Ofori-Atta is the senior editor of The Trace, a single-issue news source founded in 2015 by former New York City mayor Michael Bloomberg to specifically cover gun violence in America. She spoke to over eighty members of the Newsroom By The Bay 2018 cohort on July 2 about her work at The Trace. The event was especially relevant to this group of young student journalists, a demographic that has received lots of press this year in the wake of Parkland, in which students around the country took hold of the narrative of gun violence in America.
“Ninety-one percent of children shot in high-income countries are shot in the United States,” Ofori-Atta shared with the audience. “This is a public health crisis which results in lost lives.”
Even though The Trace is a single issue news site, that does not mean there is a single type of story. In fact, the level of focus allows for greater diversity of coverage on a subject usually represented in the media by breaking news stories on shootings and legislature.

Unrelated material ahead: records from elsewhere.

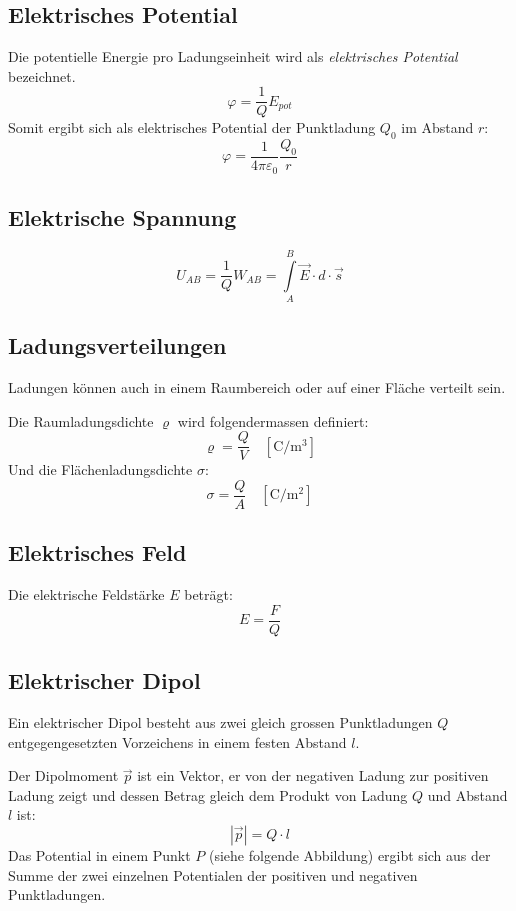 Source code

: \subsection{Elektrisches Potential}

Die potentielle Energie pro Ladungseinheit wird als \textit{elektrisches
Potential} bezeichnet.
\[
	\varphi = \frac{1}{Q} E_{pot}
\]
Somit ergibt sich als elektrisches Potential der Punktladung $Q_0$ im Abstand $r$:
\[
	\varphi = \frac{1}{4\pi\varepsilon_0} \frac{Q_0}{r}
\]

\subsection{Elektrische Spannung}
\[
	U_{AB} = \frac{1}{Q} W_{AB} = \int\limits^B_A \vec{E} \cdot d \cdot \vec{s}
\]

\subsection{Ladungsverteilungen}

Ladungen können auch in einem Raumbereich oder auf einer Fläche verteilt sein.

Die Raumladungsdichte $\varrho$ wird folgendermassen definiert:
\[
	\varrho = \frac{Q}{V}
	\quad \left[ \textrm{C}/\textrm{m}^3 \right]
\]
Und die Flächenladungsdichte $\sigma$:
\[
	\sigma = \frac{Q}{A}
	\quad \left[ \textrm{C}/\textrm{m}^2 \right]
\]

\subsection{Elektrisches Feld}

Die elektrische Feldstärke $E$ beträgt:
\[
	E = \frac{F}{Q}
\]

\subsection{Elektrischer Dipol}

Ein elektrischer Dipol besteht aus zwei gleich grossen Punktladungen $Q$
entgegengesetzten Vorzeichens in einem festen Abstand $l$.

Der Dipolmoment $\vec{p}$ ist ein Vektor, er von der negativen Ladung zur
positiven Ladung zeigt und dessen Betrag gleich dem Produkt von Ladung $Q$ und
Abstand $l$ ist:
\[
	|\vec{p}| = Q \cdot l
\]
Das Potential in einem Punkt $P$ (siehe folgende Abbildung) ergibt sich aus der
Summe der zwei einzelnen Potentialen der positiven und negativen Punktladungen.

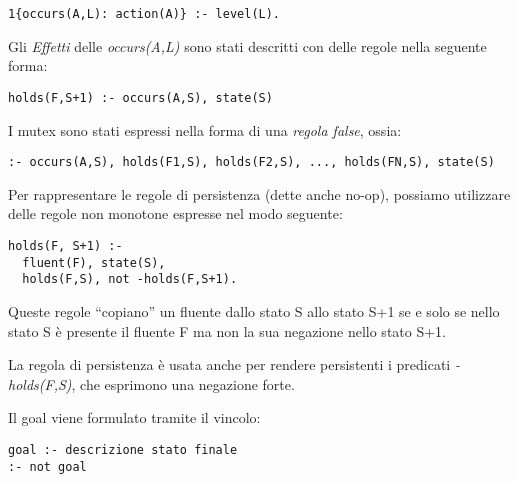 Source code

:\begin{lstlisting}
1{occurs(A,L): action(A)} :- level(L).
\end{lstlisting}

Gli \emph{Effetti} delle \emph{occurs(A,L)} sono stati descritti con delle regole nella seguente forma:

\begin{lstlisting}
holds(F,S+1) :- occurs(A,S), state(S)
\end{lstlisting}

I mutex sono stati espressi nella forma di una \emph{regola false}, ossia:

\begin{lstlisting}
:- occurs(A,S), holds(F1,S), holds(F2,S), ..., holds(FN,S), state(S)
\end{lstlisting}

Per rappresentare le regole di persistenza (dette anche no-op), possiamo utilizzare delle regole non monotone espresse nel modo seguente:

\begin{lstlisting}
holds(F, S+1) :-
  fluent(F), state(S),
  holds(F,S), not -holds(F,S+1).
\end{lstlisting}

Queste regole ``copiano'' un fluente dallo stato S allo stato S+1 se e solo se nello stato S è presente il fluente F ma non la sua negazione nello stato S+1.

La regola di persistenza è usata anche per rendere persistenti i predicati \emph{-holds(F,S)}, che esprimono una negazione forte.

Il goal viene formulato tramite il vincolo:

\begin{lstlisting}
goal :- descrizione stato finale
:- not goal
\end{lstlisting}


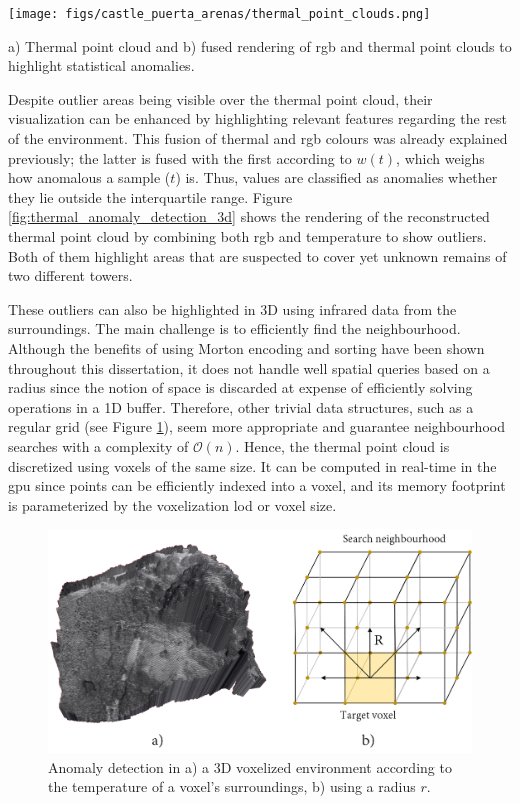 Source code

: \begin{marginfigure}[.2cm]
    \centering
    \texttt{[image: figs/castle\_puerta\_arenas/thermal\_point\_clouds.png]}
	\caption{a) Thermal point cloud and b) fused rendering of \acrshort{rgb} and thermal point clouds to highlight statistical anomalies.}
	\label{fig:thermal_anomaly_detection_3d}
\end{marginfigure}
Despite outlier areas being visible over the thermal point cloud, their visualization can be enhanced by highlighting relevant features regarding the rest of the environment. This fusion of thermal and \acrshort{rgb} colours was already explained previously; the latter is fused with the first according to $w(t)$, which weighs how anomalous a sample ($t$) is. Thus, values are classified as anomalies whether they lie outside the interquartile range. Figure \ref{fig:thermal_anomaly_detection_3d} shows the rendering of the reconstructed thermal point cloud by combining both \acrshort{rgb} and temperature to show outliers. Both of them highlight areas that are suspected to cover yet unknown remains of two different towers. 

These outliers can also be highlighted in 3D using infrared data from the surroundings. The main challenge is to efficiently find the neighbourhood. Although the benefits of using Morton encoding and sorting have been shown throughout this dissertation, it does not handle well spatial queries based on a radius since the notion of space is discarded at expense of efficiently solving operations in a 1D buffer. Therefore, other trivial data structures, such as a regular grid (see Figure \ref{fig:voxel_anomalies_scheme}), seem more appropriate and guarantee neighbourhood searches with a complexity of $\mathcal{O}(n)$. Hence, the thermal point cloud is discretized using voxels of the same size. It can be computed in real-time in the \acrshort{gpu} since points can be efficiently indexed into a voxel, and its memory footprint is parameterized by the voxelization \acrshort{lod} or voxel size.

\begin{figure}[ht]
    \centering
    \includegraphics[width=\linewidth]{figs/castle_puerta_arenas/voxel_anomalies.png}
	\caption{Anomaly detection in a) a 3D voxelized environment according to the temperature of a voxel's surroundings, b) using a radius $r$.}
	\label{fig:voxel_anomalies_scheme}
\end{figure}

“We’re not a breaking news site,” Ofori-Atta said. “We are fifteen experts, so we sit back and wait. What can we add? How did someone get a gun who shouldn’t have? What are the things that need investigation? What questions are people asking? What are the things that demand a year or year-and-a-half of deep-dive reporting?”
And often, it is that longform investigative journalism that makes it onto The Trace. Ofori-Atta shared several examples of stories that had taken over a few months, or even over a year, to be completed. One written by Brian Freskos focused on what happens to stolen guns. Titled “Missing Pieces,” the 5,000-plus-word story followed the hundreds of guns that are stolen every year, that are often found later at crime scenes of murders and sexual assaults. Freskos filed a Freedom of Information Act request with a thousand law enforcement agencies across the country in order to see in-depth what had happened with every gun that had been stolen over a period of time, perhaps because the stolen guns had not been properly secured.
“All illegal guns start legally,” Ofori-Atta said. “All guns that do harm start out being bought legally. There is no market for guns being made illegally underground.”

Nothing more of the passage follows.